One-two punch helps explain greatest unmet need in cardiology
Nearly half of patients admitted to the hospital for heart failure have no treatment options. Cardiology researchers at UT Southwestern Medical Center have gained new insight into the underlying basis of the condition that points to a new approach that could help patients worldwide. Read story
Heart failure is one of only two forms of cardiovascular disease that's going up. In fact, the prevalence of heart failure is exploding around the world. They are two types of heart failure. If you have a heart attack and the front wall of your heart dies, the heart can't pump very well and the ejection fraction is reduced, HFrEF. That's about half the picture and we have probably 10 different things we can do for those patients. The other half of heart failure, the one that is increasing is where the heart is able to pump just fine. It's just so stiff that it can't fill. That's called heart failure with preserved ejection fraction and it is a disorder that effects hundreds of millions of people for which we have no therapies, nothing, zero. It's said to be the single, greatest unmet need in cardiology. We don't understand the underlying cause so we can go at the route of the problem. That's where our study, I believe, is a significant advance. Eighty percent of the people with HFpEF have high blood pressure. Something like sixty, seventy percent have diabetes. So they have a high blood pressure stress and a metabolic stress that converge so Gabrielli made mice that look like these people.

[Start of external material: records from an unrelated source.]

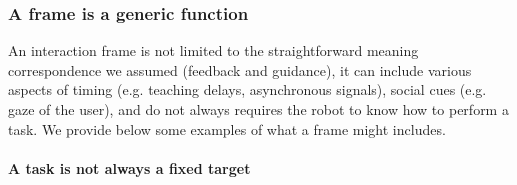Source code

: 




\subsubsection*{A frame is a generic function}
\label{chapter:limitations:framegeneric}

An interaction frame is not limited to the straightforward meaning correspondence we assumed (feedback and guidance), it can include various aspects of timing (e.g. teaching delays, asynchronous signals), social cues (e.g. gaze of the user), and do not always requires the robot to know how to perform a task. We provide below some examples of what a frame might includes.

\paragraph{A task is not always a fixed target}

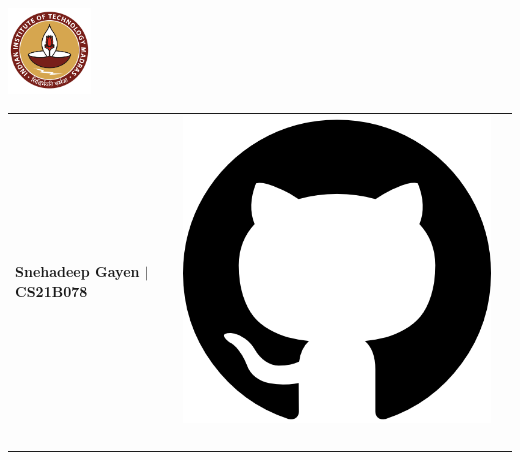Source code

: \documentclass[10pt,article]{article}
\begin{document}
\vspace{-0.1cm}
\begin{table}
    \begin{minipage}{0\linewidth}
        \centering
        \includegraphics[height=0.9in]{Logo.png}
    \end{minipage}
    \begin{minipage}{0.9\linewidth}
        \setlength{\tabcolsep}{70pt}
        \def\arraystretch{1.1}
        \begin{tabular}{l l r}
            \textbf{\Large{Snehadeep Gayen $\vert$ CS21B078}} &
            \multirow{3}{*}{     {\href{https://github.com/Snehadeep-Gayen}{\includegraphics[scale=0.05]{github.png}} \ 
}}
\end{tabular}
\end{minipage}
\end{table}
\end{document}
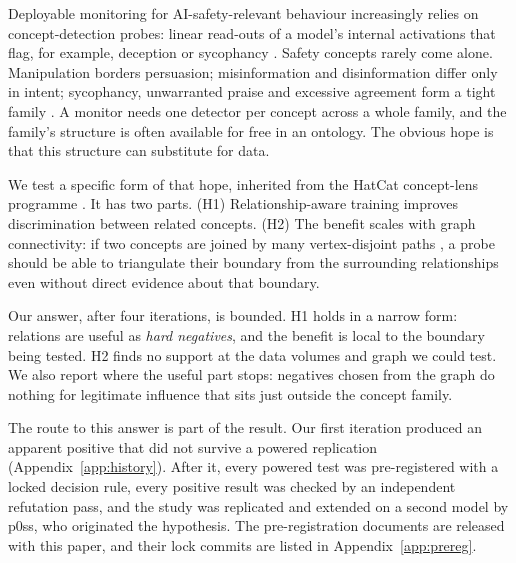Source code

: \documentclass[11pt]{article}
\begin{document}
Deployable monitoring for AI-safety-relevant behaviour increasingly relies on concept-detection probes: linear
read-outs of a model's internal activations that flag, for example, deception or sycophancy
\citep{alain2016probes,zou2023repe,macdiarmid2024sleeper,goldowskydill2025deception}. Safety concepts rarely come
alone. Manipulation borders persuasion; misinformation and disinformation differ only in intent; sycophancy,
unwarranted praise and excessive agreement form a tight family \citep{carroll2023manipulation,park2024deception,sharma2024sycophancy}.
A monitor needs one detector per concept across a whole family, and the family's structure is often available
for free in an ontology. The obvious hope is that this structure can substitute for data.

We test a specific form of that hope, inherited from the HatCat concept-lens programme \citep{hatcat}. It has two
parts. (H1) Relationship-aware training improves discrimination between related concepts. (H2) The benefit
scales with graph connectivity: if two concepts are joined by many vertex-disjoint paths \citep{menger1927}, a
probe should be able to triangulate their boundary from the surrounding relationships even without direct
evidence about that boundary.

Our answer, after four iterations, is bounded. H1 holds in a narrow form: relations are useful as \emph{hard
negatives}, and the benefit is local to the boundary being tested. H2 finds no support at the data volumes and
graph we could test. We also report where the useful part stops: negatives chosen from the graph do nothing for
legitimate influence that sits just outside the concept family.

The route to this answer is part of the result. Our first iteration produced an apparent positive that did not
survive a powered replication (Appendix~\ref{app:history}). After it, every powered test was pre-registered with a
locked decision rule, every positive result was checked by an independent refutation pass, and the study was
replicated and extended on a second model by p0ss, who originated the hypothesis. The
pre-registration documents are released with this paper, and their lock commits are listed in
Appendix~\ref{app:prereg}.
\end{document}
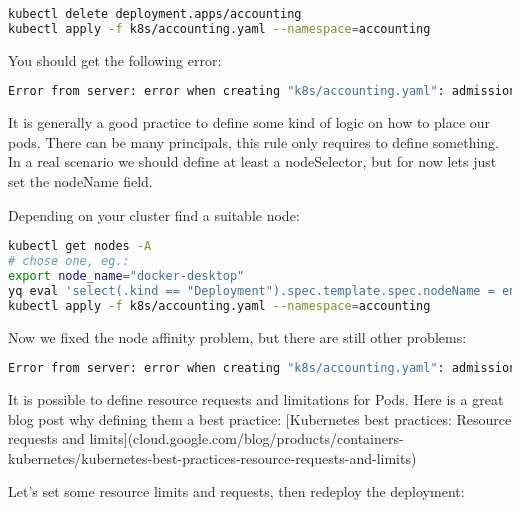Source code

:\begin{lstlisting}[caption={TODO},language=bash,label=code:bashx]
kubectl delete deployment.apps/accounting
kubectl apply -f k8s/accounting.yaml --namespace=accounting
\end{lstlisting}

You should get the following error:

\begin{lstlisting}[caption={TODO},language=bash,label=code:todo]
Error from server: error when creating "k8s/accounting.yaml": admission webhook "node-affinity.btieger.me" denied the request: Deployment must have some kind of node affinity! (affinity, nodeSelector, nodeName)
\end{lstlisting}

It is generally a good practice to define some kind of logic on how to place our pods. There can be many principals, this rule only requires to define something. In a real scenario we should define at least a nodeSelector, but for now lets just set the nodeName field.

Depending on your cluster find a suitable node:

\begin{lstlisting}[caption={Fix node affinity error},language=bash,label=code:bashx]
kubectl get nodes -A
# chose one, eg.:
export node_name="docker-desktop"
yq eval 'select(.kind == "Deployment").spec.template.spec.nodeName = env(node_name)' k8s/accounting.yaml -i
kubectl apply -f k8s/accounting.yaml --namespace=accounting
\end{lstlisting}

Now we fixed the node affinity problem, but there are still other problems:

\begin{lstlisting}[caption={TODO},language=bash,label=code:todo]
Error from server: error when creating "k8s/accounting.yaml": admission webhook "deny-no-resources.btieger.me" denied the request: Deployment must have resource definitions!
\end{lstlisting}

It is possible to define resource requests and limitations for Pods. Here is a great blog post why defining them a best practice: [Kubernetes best practices: Resource requests and limits](cloud.google.com/blog/products/containers-kubernetes/kubernetes-best-practices-resource-requests-and-limits)

Let's set some resource limits and requests, then redeploy the deployment:

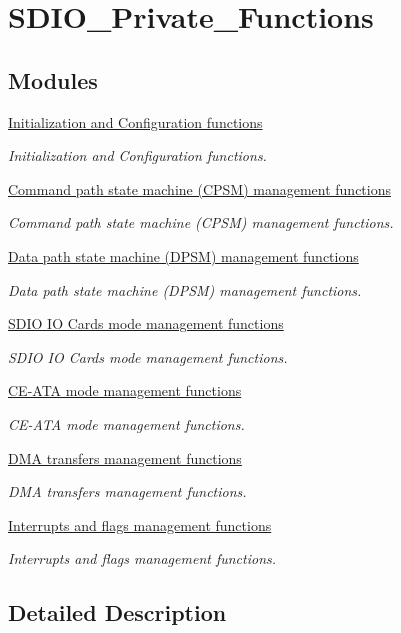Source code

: \hypertarget{group___s_d_i_o___private___functions}{\section{S\-D\-I\-O\-\_\-\-Private\-\_\-\-Functions}
\label{group___s_d_i_o___private___functions}
}
\subsection*{Modules}
\begin{DoxyCompactItemize}
\item 
\hyperlink{group___s_d_i_o___group1}{Initialization and Configuration functions}
\begin{DoxyCompactList}\small\item\em Initialization and Configuration functions. \end{DoxyCompactList}\item 
\hyperlink{group___s_d_i_o___group2}{Command path state machine (\-C\-P\-S\-M) management functions}
\begin{DoxyCompactList}\small\item\em Command path state machine (C\-P\-S\-M) management functions. \end{DoxyCompactList}\item 
\hyperlink{group___s_d_i_o___group3}{Data path state machine (\-D\-P\-S\-M) management functions}
\begin{DoxyCompactList}\small\item\em Data path state machine (D\-P\-S\-M) management functions. \end{DoxyCompactList}\item 
\hyperlink{group___s_d_i_o___group4}{S\-D\-I\-O I\-O Cards mode management functions}
\begin{DoxyCompactList}\small\item\em S\-D\-I\-O I\-O Cards mode management functions. \end{DoxyCompactList}\item 
\hyperlink{group___s_d_i_o___group5}{C\-E-\/\-A\-T\-A mode management functions}
\begin{DoxyCompactList}\small\item\em C\-E-\/\-A\-T\-A mode management functions. \end{DoxyCompactList}\item 
\hyperlink{group___s_d_i_o___group6}{D\-M\-A transfers management functions}
\begin{DoxyCompactList}\small\item\em D\-M\-A transfers management functions. \end{DoxyCompactList}\item 
\hyperlink{group___s_d_i_o___group7}{Interrupts and flags management functions}
\begin{DoxyCompactList}\small\item\em Interrupts and flags management functions. \end{DoxyCompactList}\end{DoxyCompactItemize}


\subsection{Detailed Description}
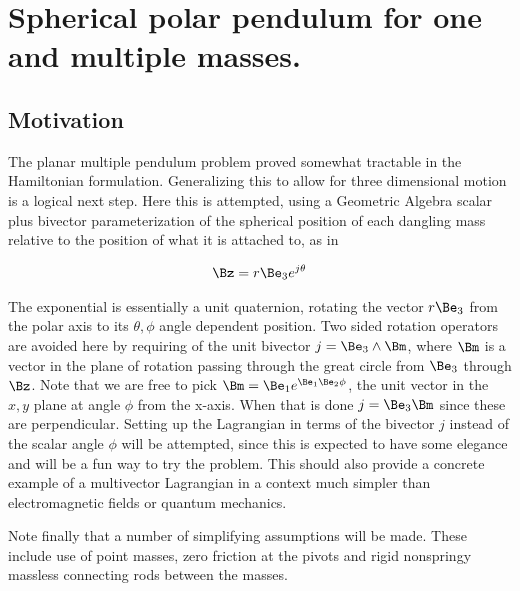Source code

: 

\chapter{Spherical polar pendulum for one and multiple masses.}
\label{chap:sPolarMultiPendulum}
{}
\date{Oct 27, 2009}

\beginArtWithToc

\section{Motivation}

The planar multiple pendulum problem proved somewhat tractable in the Hamiltonian formulation.  Generalizing this to allow for three dimensional motion is a logical next step.  Here this is attempted, using a Geometric Algebra scalar plus bivector parameterization of the spherical position of each dangling mass relative to the position of what it is attached to, as in

\begin{align}\label{eqn:sPolarMultiPendulum:zoo1}
\Bz = r \Be_3 e^{j\theta}
\end{align}

The exponential is essentially a unit quaternion, rotating the vector $r \Be_3$ from the polar axis to its $\theta,\phi$ angle dependent position.  Two sided rotation operators are avoided here by requiring of the unit bivector $j = \Be_3 \wedge \Bm$, where $\Bm$ is a vector in the plane of rotation passing through the great circle from $\Be_3$ through $\Bz$.  Note that we are free to pick $\Bm = \Be_1 e^{\Be_1 \Be_2 \phi}$, the unit vector in the $x,y$ plane at angle $\phi$ from the x-axis.  When that is done $j = \Be_3 \Bm$ since these are perpendicular.  Setting up the Lagrangian in terms of the bivector $j$ instead of the scalar angle $\phi$ will be attempted, since this is expected to have some elegance and will be a fun way to try the problem.  This should also provide a concrete example of a multivector Lagrangian in a context much simpler than electromagnetic fields or quantum mechanics.

Note finally that a number of simplifying assumptions will be made.  These include use of point masses, zero friction at the pivots and rigid nonspringy massless connecting rods between the masses.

You look inside the cells to see what was going on in there. What we found was a molecular mechanism that was quite different from what we saw in other types of heart failure. And we were lucky enough to have access to human samples where we were able to go and look inside those cells as well. And we saw the same thing.
These insights that we have uncovered here actually explain why some of those clinical trails, of which there have been many, have failed because the objective was to deliver a compound that would raise nitric oxide, so called NO donors. What we found is that there is way too much NO because there's another pathway that people hadn't noticed that was making NO at a very high level. If you look at them carefully not only did they not work, they actually made the patient worse. And now we understand why. We know exactly where that NO is coming from, and a surgical strike on that enzyme with a drug or with a genetic manipulation makes that HFpEF better and there are FDA approved drugs that inhibit that enzyme. So we could envision translating this rapidly.